* _EXERCISE BRIEF_
Your task is to count the lines of the entries below that include the word "全台各年齡層人數" and to give only the resulting number.

── DATA FOR PROCESSING

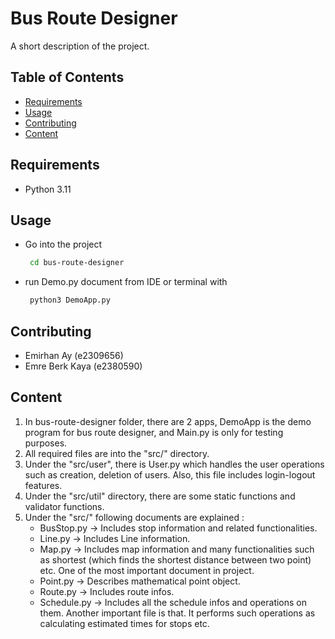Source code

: # Bus Route Designer

A short description of the project.

## Table of Contents

- [Requirements](#requirements)
- [Usage](#usage)
- [Contributing](#contributing)
- [Content](#content)

## Requirements

* Python 3.11

## Usage

* Go into the project

  ```sh
   cd bus-route-designer
  ```

* run Demo.py document from IDE or terminal with
  ```sh
   python3 DemoApp.py
  ```

## Contributing

* Emirhan Ay (e2309656)
* Emre Berk Kaya (e2380590)

## Content

1. In bus-route-designer folder, there are 2 apps, DemoApp is the demo program
   for bus route designer, and Main.py is only for testing purposes.
2. All required files are into the "src/" directory.
3. Under the "src/user", there is User.py which handles the user operations such as creation,
   deletion of users. Also, this file includes login-logout features.
4. Under the "src/util" directory, there are some static functions and validator functions.
5. Under the "src/" following documents are explained :
    * BusStop.py -> Includes stop information and related functionalities.
    * Line.py -> Includes Line information.
    * Map.py -> Includes map information and many functionalities such as shortest (which finds
      the shortest distance between two point) etc. One of the most important document in project.
    * Point.py -> Describes mathematical point object.
    * Route.py -> Includes route infos.
    * Schedule.py -> Includes all the schedule infos and operations on them.
      Another important file is that. It performs such operations as calculating estimated times
      for stops etc.
   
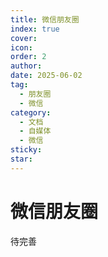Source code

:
 ```yaml
---
title: 微信朋友圈
index: true
cover: 
icon: 
order: 2
author: 
date: 2025-06-02
tag:
  - 朋友圈
  - 微信
category:
  - 文档
  - 自媒体
  - 微信
sticky: 
star: 
---
```


# 微信朋友圈

待完善

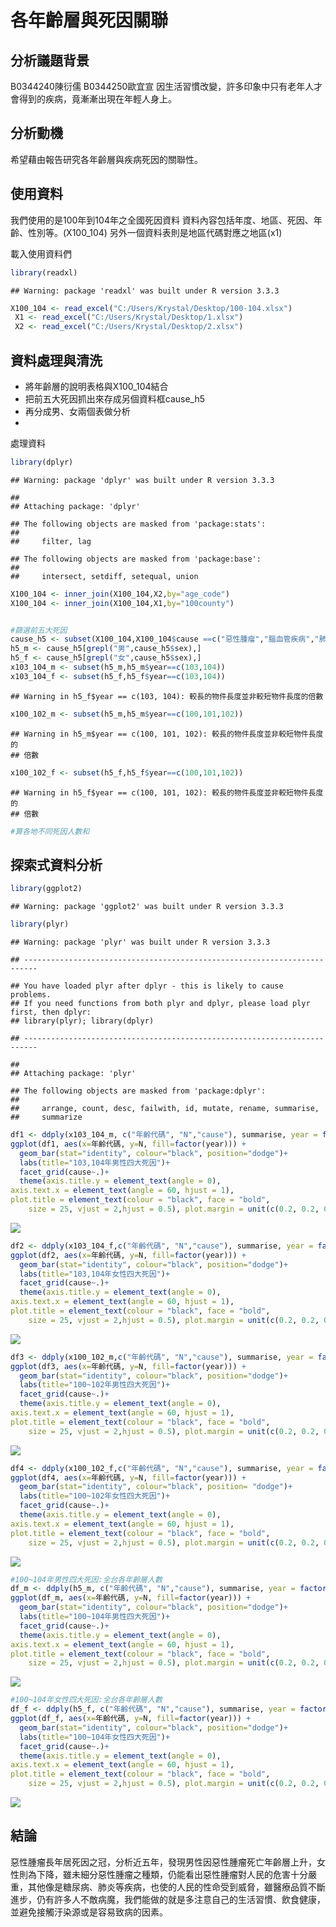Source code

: 各年齡層與死因關聯
================

分析議題背景
------------

B0344240陳衍儒 B0344250歐宜宣 因生活習慣改變，許多印象中只有老年人才會得到的疾病，竟漸漸出現在年輕人身上。

分析動機
--------

希望藉由報告研究各年齡層與疾病死因的關聯性。

使用資料
--------

我們使用的是100年到104年之全國死因資料 資料內容包括年度、地區、死因、年齡、性別等。(X100\_104) 另外一個資料表則是地區代碼對應之地區(x1)

載入使用資料們

``` r
library(readxl)
```

    ## Warning: package 'readxl' was built under R version 3.3.3

``` r
X100_104 <- read_excel("C:/Users/Krystal/Desktop/100-104.xlsx")
 X1 <- read_excel("C:/Users/Krystal/Desktop/1.xlsx")
 X2 <- read_excel("C:/Users/Krystal/Desktop/2.xlsx")
```

資料處理與清洗
--------------

-   將年齡層的說明表格與X100\_104結合
-   把前五大死因抓出來存成另個資料框cause\_h5
-   再分成男、女兩個表做分析
-   

處理資料

``` r
library(dplyr)
```

    ## Warning: package 'dplyr' was built under R version 3.3.3

    ## 
    ## Attaching package: 'dplyr'

    ## The following objects are masked from 'package:stats':
    ## 
    ##     filter, lag

    ## The following objects are masked from 'package:base':
    ## 
    ##     intersect, setdiff, setequal, union

``` r
X100_104 <- inner_join(X100_104,X2,by="age_code")
X100_104 <- inner_join(X100_104,X1,by="100county")


#篩選前五大死因
cause_h5 <- subset(X100_104,X100_104$cause ==c("惡性腫瘤","腦血管疾病","肺炎","糖尿病"))
h5_m <- cause_h5[grepl("男",cause_h5$sex),]
h5_f <- cause_h5[grepl("女",cause_h5$sex),]
x103_104_m <- subset(h5_m,h5_m$year==c(103,104))
x103_104_f <- subset(h5_f,h5_f$year==c(103,104))
```

    ## Warning in h5_f$year == c(103, 104): 較長的物件長度並非較短物件長度的倍數

``` r
x100_102_m <- subset(h5_m,h5_m$year==c(100,101,102))
```

    ## Warning in h5_m$year == c(100, 101, 102): 較長的物件長度並非較短物件長度的
    ## 倍數

``` r
x100_102_f <- subset(h5_f,h5_f$year==c(100,101,102))
```

    ## Warning in h5_f$year == c(100, 101, 102): 較長的物件長度並非較短物件長度的
    ## 倍數

``` r
#算各地不同死因人數和
```

探索式資料分析
--------------

``` r
library(ggplot2)
```

    ## Warning: package 'ggplot2' was built under R version 3.3.3

``` r
library(plyr)
```

    ## Warning: package 'plyr' was built under R version 3.3.3

    ## -------------------------------------------------------------------------

    ## You have loaded plyr after dplyr - this is likely to cause problems.
    ## If you need functions from both plyr and dplyr, please load plyr first, then dplyr:
    ## library(plyr); library(dplyr)

    ## -------------------------------------------------------------------------

    ## 
    ## Attaching package: 'plyr'

    ## The following objects are masked from 'package:dplyr':
    ## 
    ##     arrange, count, desc, failwith, id, mutate, rename, summarise,
    ##     summarize

``` r
df1 <- ddply(x103_104_m, c("年齡代碼", "N","cause"), summarise, year = factor(year))
ggplot(df1, aes(x=年齡代碼, y=N, fill=factor(year))) + 
  geom_bar(stat="identity", colour="black", position="dodge")+
  labs(title="103,104年男性四大死因")+
  facet_grid(cause~.)+
  theme(axis.title.y = element_text(angle = 0),
axis.text.x = element_text(angle = 60, hjust = 1),
plot.title = element_text(colour = "black", face = "bold", 
    size = 25, vjust = 2,hjust = 0.5), plot.margin = unit(c(0.2, 0.2, 0.2, 0.2), "inches"))
```

![](README_files/figure-markdown_github/unnamed-chunk-3-1.png)

``` r
df2 <- ddply(x103_104_f,c("年齡代碼", "N","cause"), summarise, year = factor(year))
ggplot(df2, aes(x=年齡代碼, y=N, fill=factor(year))) + 
  geom_bar(stat="identity", colour="black", position="dodge")+
  labs(title="103,104年女性四大死因")+
  facet_grid(cause~.)+
  theme(axis.title.y = element_text(angle = 0),
axis.text.x = element_text(angle = 60, hjust = 1),
plot.title = element_text(colour = "black", face = "bold", 
    size = 25, vjust = 2,hjust = 0.5), plot.margin = unit(c(0.2, 0.2, 0.2, 0.2), "inches"))
```

![](README_files/figure-markdown_github/unnamed-chunk-3-2.png)

``` r
df3 <- ddply(x100_102_m,c("年齡代碼", "N","cause"), summarise, year = factor(year))
ggplot(df3, aes(x=年齡代碼, y=N, fill=factor(year))) + 
  geom_bar(stat="identity", colour="black", position="dodge")+
  labs(title="100~102年男性四大死因")+
  facet_grid(cause~.)+
  theme(axis.title.y = element_text(angle = 0),
axis.text.x = element_text(angle = 60, hjust = 1),
plot.title = element_text(colour = "black", face = "bold", 
    size = 25, vjust = 2,hjust = 0.5), plot.margin = unit(c(0.2, 0.2, 0.2, 0.2), "inches"))
```

![](README_files/figure-markdown_github/unnamed-chunk-3-3.png)

``` r
df4 <- ddply(x100_102_f,c("年齡代碼", "N","cause"), summarise, year = factor(year))
ggplot(df4, aes(x=年齡代碼, y=N, fill=factor(year))) + 
  geom_bar(stat="identity", colour="black", position= "dodge")+
  labs(title="100~102年女性四大死因")+
  facet_grid(cause~.)+
  theme(axis.title.y = element_text(angle = 0),
axis.text.x = element_text(angle = 60, hjust = 1),
plot.title = element_text(colour = "black", face = "bold", 
    size = 25, vjust = 2,hjust = 0.5), plot.margin = unit(c(0.2, 0.2, 0.2, 0.2), "inches"))
```

![](README_files/figure-markdown_github/unnamed-chunk-3-4.png)

``` r
#100~104年男性四大死因:全台各年齡層人數
df_m <- ddply(h5_m, c("年齡代碼", "N","cause"), summarise, year = factor(year))
ggplot(df_m, aes(x=年齡代碼, y=N, fill=factor(year))) + 
  geom_bar(stat="identity", colour="black", position="dodge")+
  labs(title="100~104年男性四大死因")+
  facet_grid(cause~.)+
  theme(axis.title.y = element_text(angle = 0),
axis.text.x = element_text(angle = 60, hjust = 1),
plot.title = element_text(colour = "black", face = "bold", 
    size = 25, vjust = 2,hjust = 0.5), plot.margin = unit(c(0.2, 0.2, 0.2, 0.2), "inches"))
```

![](README_files/figure-markdown_github/unnamed-chunk-3-5.png)

``` r
#100~104年女性四大死因:全台各年齡層人數
df_f <- ddply(h5_f, c("年齡代碼", "N","cause"), summarise, year = factor(year))
ggplot(df_f, aes(x=年齡代碼, y=N, fill=factor(year))) + 
  geom_bar(stat="identity", colour="black", position="dodge")+
  labs(title="100~104年女性四大死因")+
  facet_grid(cause~.)+
  theme(axis.title.y = element_text(angle = 0),
axis.text.x = element_text(angle = 60, hjust = 1),
plot.title = element_text(colour = "black", face = "bold", 
    size = 25, vjust = 2,hjust = 0.5), plot.margin = unit(c(0.2, 0.2, 0.2, 0.2), "inches"))
```

![](README_files/figure-markdown_github/unnamed-chunk-3-6.png)

結論
----

惡性腫瘤長年居死因之冠，分析近五年，發現男性因惡性腫瘤死亡年齡層上升，女性則為下降，雖未細分惡性腫瘤之種類，仍能看出惡性腫瘤對人民的危害十分嚴重，其他像是糖尿病、肺炎等疾病，也使的人民的性命受到威脅，雖醫療品質不斷進步，仍有許多人不敵病魔，我們能做的就是多注意自己的生活習慣、飲食健康，並避免接觸汙染源或是容易致病的因素。
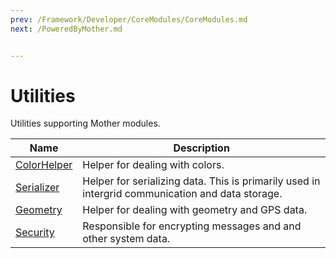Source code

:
 ```yaml
---
prev: /Framework/Developer/CoreModules/CoreModules.md
next: /PoweredByMother.md


---
```


# Utilities

Utilities supporting Mother modules.

|Name											| Description|
|-												|-|
| [ColorHelper](ColorHelper.md)    | Helper for dealing with colors. |
| [Serializer](Serializer.md)    | Helper for serializing data. This is primarily used in intergrid communication and data storage. |
| [Geometry](Geometry.md)    | Helper for dealing with geometry and GPS data. |
| [Security](Security.md) | Responsible for encrypting messages and and other system data. |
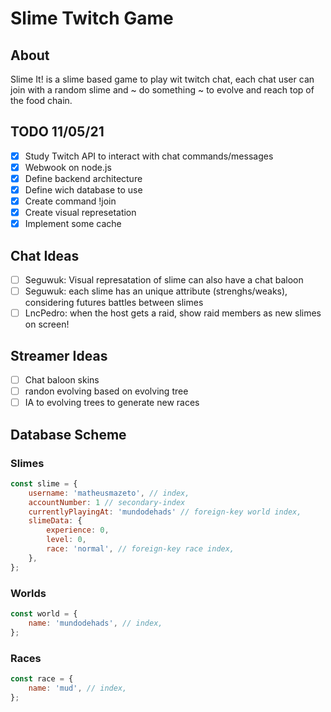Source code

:# Slime Twitch Game

## About

Slime It! is a slime based game to play wit twitch chat, each chat user can join with a random slime and ~ do something ~ to evolve and reach top of the food chain.

## TODO 11/05/21

- [X] Study Twitch API to interact with chat commands/messages
- [X] Webwook on node.js
- [X] Define backend architecture
- [X] Define wich database to use
- [X] Create command !join
- [X] Create visual represetation
- [X] Implement some cache

## Chat Ideas

- [ ] Seguwuk: Visual represatation of slime can also have a chat baloon
- [ ] Seguwuk: each slime has an unique attribute (strenghs/weaks), considering futures battles between slimes
- [ ] LncPedro: when the host gets a raid, show raid members as new slimes on screen!

## Streamer Ideas
- [ ] Chat baloon skins
- [ ] randon evolving based on evolving tree
- [ ] IA to evolving trees to generate new races

## Database Scheme

### Slimes

```js
const slime = {
    username: 'matheusmazeto', // index,
    accountNumber: 1 // secondary-index
    currentlyPlayingAt: 'mundodehads' // foreign-key world index,
    slimeData: {
        experience: 0,
        level: 0,
        race: 'normal', // foreign-key race index,
    },
};
```

### Worlds

```js
const world = {
    name: 'mundodehads', // index,
};
```

### Races

```js
const race = {
    name: 'mud', // index,
};
```
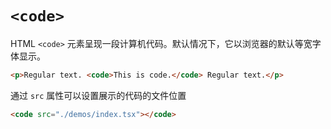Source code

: # `<code>`
HTML `<code>` 元素呈现一段计算机代码。默认情况下，它以浏览器的默认等宽字体显示。

```html
<p>Regular text. <code>This is code.</code> Regular text.</p>
```

通过 `src` 属性可以设置展示的代码的文件位置
```html
<code src="./demos/index.tsx"></code>
```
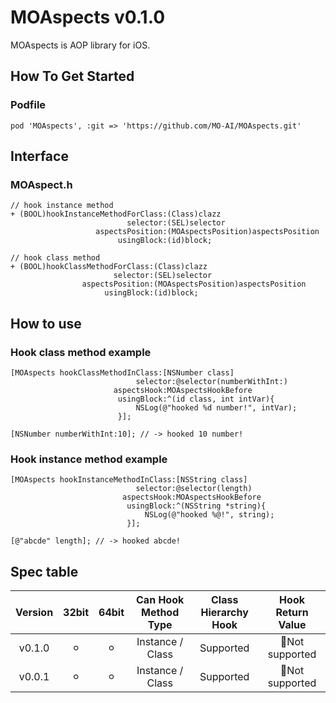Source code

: # MOAspects v0.1.0

MOAspects is AOP library for iOS.

## How To Get Started

### Podfile

```
pod 'MOAspects', :git => 'https://github.com/MO-AI/MOAspects.git'
```

## Interface

### MOAspect.h

```objc
// hook instance method 
+ (BOOL)hookInstanceMethodForClass:(Class)clazz
                          selector:(SEL)selector
                   aspectsPosition:(MOAspectsPosition)aspectsPosition
                        usingBlock:(id)block;

// hook class method
+ (BOOL)hookClassMethodForClass:(Class)clazz
                       selector:(SEL)selector
                aspectsPosition:(MOAspectsPosition)aspectsPosition
                     usingBlock:(id)block;
```

## How to use

### Hook class method example

```objc
[MOAspects hookClassMethodInClass:[NSNumber class]
                            selector:@selector(numberWithInt:)
                       aspectsHook:MOAspectsHookBefore
                        usingBlock:^(id class, int intVar){
                            NSLog(@"hooked %d number!", intVar);
                        }];
                          
[NSNumber numberWithInt:10]; // -> hooked 10 number!
```

### Hook instance method example

```objc
[MOAspects hookInstanceMethodInClass:[NSString class]
                            selector:@selector(length)
                         aspectsHook:MOAspectsHookBefore
                          usingBlock:^(NSString *string){
                              NSLog(@"hooked %@!", string);
                          }];
                       
[@"abcde" length]; // -> hooked abcde!
```

## Spec table

|**Version**|**32bit**|**64bit**|**Can Hook<br>Method Type**|**Class<br>Hierarchy Hook**|**Hook<br>Return Value**|
|:---:|:---:|:---:|:---:|:---:|:---:|
|v0.1.0| ⚪︎ | ⚪︎ | Instance / Class | Supported | Not supported |
|v0.0.1| ⚪︎ | ⚪︎ | Instance / Class | Supported | Not supported |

────

* _ANSWER BOX_
2